Z pewnością nie istnieją we wszechświecie planety zamieszkiwane przez Króla, Pijaka, Latarnika, Bankiera, nie ma tak mądrych lisów, jak ten z „Małego Księcia”. Są natomiast ludzie podobni do nich. Postaci z książki symbolizują pewne postawy, sposoby widzenia świata. Uważam, że właśnie dlatego „Mały Książe” interesuje również dorosłych. Takich, wśród których są pijący ze wstydu, że lubią pić, liczący wszystko i chcący mieć jak najwięcej, kochający wydawać rozkazy – niczym Król. Zapewne każdy z nas zna kogoś takiego, może zatem „Małego Księcia” odczytywać zgodnie ze swymi życiowymi doświadczeniami.
„Mały Książe” to przede wszystkim opowieść o przyjaźni i miłości. Książka zwraca uwagę, że w życiu człowieka nie jest najważniejsze posiadanie różnych rzeczy, przedmiotów. Nie wolno oddawać się wyłącznie gromadzeniu dóbr. Trzeba też poświęcić się dla kogo. I wtedy z pewnością zostanie on naszym najlepszym przyjacielem, którego nikt i nic nie będzie mogło zastąpić. A przyjaźń jest niesłychanie ważna w życiu każdego człowieka, niezależnie od tego, czy ma on dziesięć, piętnaście czy osiemdziesiąt lat. Każdy winien czuć się za kogoś odpowiedzialny, opiekować się nim. To jest sensem ludzkiego życia, decyduje o jego wartości. Bardzo doceniam mądrość rozważań autora poświęconych przyjaźni.
Dzisiejszy świat jest często zły, okrutny, zakłamany, niesprawiedliwy. Myślę, że dlatego tęsknię do rzeczywistości, w której można spotkać postacie podobne do Małego Księcia: szczere, prostoduszne, nieco naiwne i bezgranicznie wierzące innym, szanujące poglądy każdego rozmówcy, chcące być naprawdę dobrymi. Mały Książę wyruszył w podróż, bowiem szukał odpowiedzi na pytanie, jak powinien traktować ukochaną różę – tę jedyną, inną od tysięcy pozostałych kwiatów.
„Mały Książę” pomaga mi ocalić w sobie cos z dziecka, takiego, jakim byłam kiedyś: otwartym na świat, mającym wybujałą wyobraźnię, wrażliwe. Pilot umiał pozostać właśnie kimś takim. Umiał rozmawiać z Małym Księciem, rozumiał go. Sądzę, że mógłby on stać dla wielu ludzi wzorem godnym naśladowania.
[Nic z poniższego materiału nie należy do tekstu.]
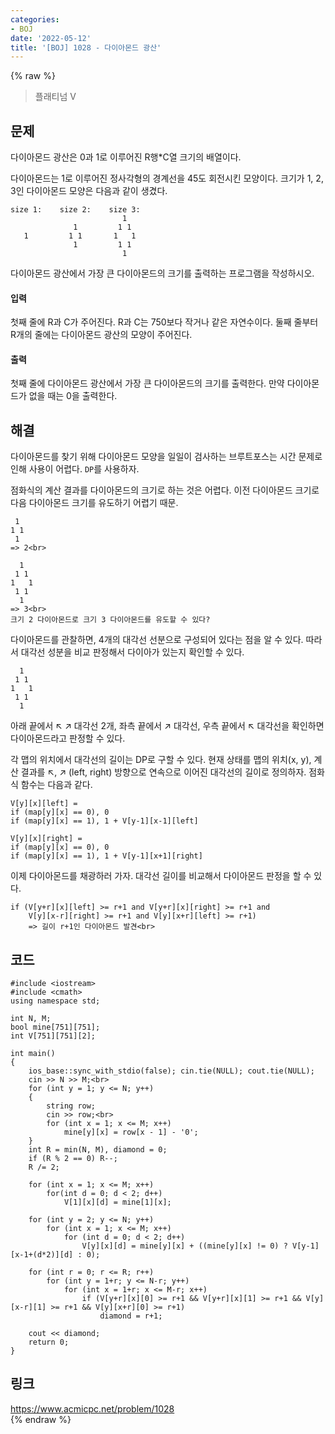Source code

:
 ```yaml
---
categories:
- BOJ
date: '2022-05-12'
title: '[BOJ] 1028 - 다이아몬드 광산'
---
```


{% raw %}
> 플래티넘 V<br>

## 문제
다이아몬드 광산은 0과 1로 이루어진 R행*C열 크기의 배열이다.

다이아몬드는 1로 이루어진 정사각형의 경계선을 45도 회전시킨 모양이다. 크기가 1, 2, 3인 다이아몬드 모양은 다음과 같이 생겼다.
```
size 1:    size 2:    size 3:
                         1
              1         1 1
   1         1 1       1   1
              1         1 1
                         1
```
다이아몬드 광산에서 가장 큰 다이아몬드의 크기를 출력하는 프로그램을 작성하시오.

#### 입력
첫째 줄에 R과 C가 주어진다. R과 C는 750보다 작거나 같은 자연수이다. 둘째 줄부터 R개의 줄에는 다이아몬드 광산의 모양이 주어진다.

#### 출력
첫째 줄에 다이아몬드 광산에서 가장 큰 다이아몬드의 크기를 출력한다. 만약 다이아몬드가 없을 때는 0을 출력한다.

## 해결
다이아몬드를 찾기 위해 다이아몬드 모양을 일일이 검사하는 브루트포스는 시간 문제로 인해 사용이 어렵다. `DP`를 사용하자.

점화식의 계산 결과를 다이아몬드의 크기로 하는 것은 어렵다. 이전 다이아몬드 크기로 다음 다이아몬드 크기를 유도하기 어렵기 때문.
```
 1
1 1
 1
=> 2<br>

  1
 1 1
1   1
 1 1
  1
=> 3<br>
크기 2 다이아몬드로 크기 3 다이아몬드를 유도할 수 있다?
``` 

다이아몬드를 관찰하면, 4개의 대각선 선분으로 구성되어 있다는 점을 알 수 있다. 따라서 대각선 성분을 비교 판정해서 다이아가 있는지 확인할 수 있다.
```
  1
 1 1
1   1
 1 1
  1
```
아래 끝에서 ↖ ↗ 대각선 2개, 좌측 끝에서 ↗ 대각선, 우측 끝에서 ↖ 대각선을 확인하면 다이아몬드라고 판정할 수 있다.

각 맵의 위치에서 대각선의 길이는 DP로 구할 수 있다. 현재 상태를 맵의 위치(x, y), 계산 결과를 ↖, ↗ (left, right) 방향으로 연속으로 이어진 대각선의 길이로 정의하자. 점화식 함수는 다음과 같다.
```
V[y][x][left] =  
if (map[y][x] == 0), 0
if (map[y][x] == 1), 1 + V[y-1][x-1][left]

V[y][x][right] =  
if (map[y][x] == 0), 0
if (map[y][x] == 1), 1 + V[y-1][x+1][right]
```

이제 다이아몬드를 채광하러 가자. 대각선 길이를 비교해서 다이아몬드 판정을 할 수 있다.
```
if (V[y+r][x][left] >= r+1 and V[y+r][x][right] >= r+1 and 
	V[y][x-r][right] >= r+1 and V[y][x+r][left] >= r+1)
	=> 길이 r+1인 다이아몬드 발견<br>
```

## 코드
```
#include <iostream>
#include <cmath>
using namespace std;

int N, M;
bool mine[751][751];
int V[751][751][2];

int main()
{
	ios_base::sync_with_stdio(false); cin.tie(NULL); cout.tie(NULL);
	cin >> N >> M;<br>
	for (int y = 1; y <= N; y++)
	{
		string row;
		cin >> row;<br>
        for (int x = 1; x <= M; x++)
            mine[y][x] = row[x - 1] - '0';
	}
	int R = min(N, M), diamond = 0;
	if (R % 2 == 0) R--;
	R /= 2;

	for (int x = 1; x <= M; x++)
		for(int d = 0; d < 2; d++)
			V[1][x][d] = mine[1][x];

	for (int y = 2; y <= N; y++)
		for (int x = 1; x <= M; x++)
			for (int d = 0; d < 2; d++)
				V[y][x][d] = mine[y][x] + ((mine[y][x] != 0) ? V[y-1][x-1+(d*2)][d] : 0);

	for (int r = 0; r <= R; r++)
		for (int y = 1+r; y <= N-r; y++)
			for (int x = 1+r; x <= M-r; x++)
				if (V[y+r][x][0] >= r+1 && V[y+r][x][1] >= r+1 && V[y][x-r][1] >= r+1 && V[y][x+r][0] >= r+1)
					diamond = r+1;

	cout << diamond;
	return 0;
}
```

## 링크
https://www.acmicpc.net/problem/1028<br>
{% endraw %}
Dorosłość bowiem nie musi wcale oznaczać umiejętności pojmowania tylko liczb, suchych definicji, odrzucania wszystkiego, co inne.
Wiele cytatów z owego utworu uważam, za godne zapamiętania oraz takie, które mogłaby się stać dewizą życiową niejednego człowieka. Warto w tym miejscu przytoczyć słowa: „Dobrze widzi się tylko sercem. Najważniejsze jest niewidoczne dla oczu”
Uważam, że książka ta jest subtelną opowieścią o przyjaźni i odpowiedzialności jako wartościach, które podtrzymują człowieka i warto jest do niej wracać tak często, jak ja to czynię.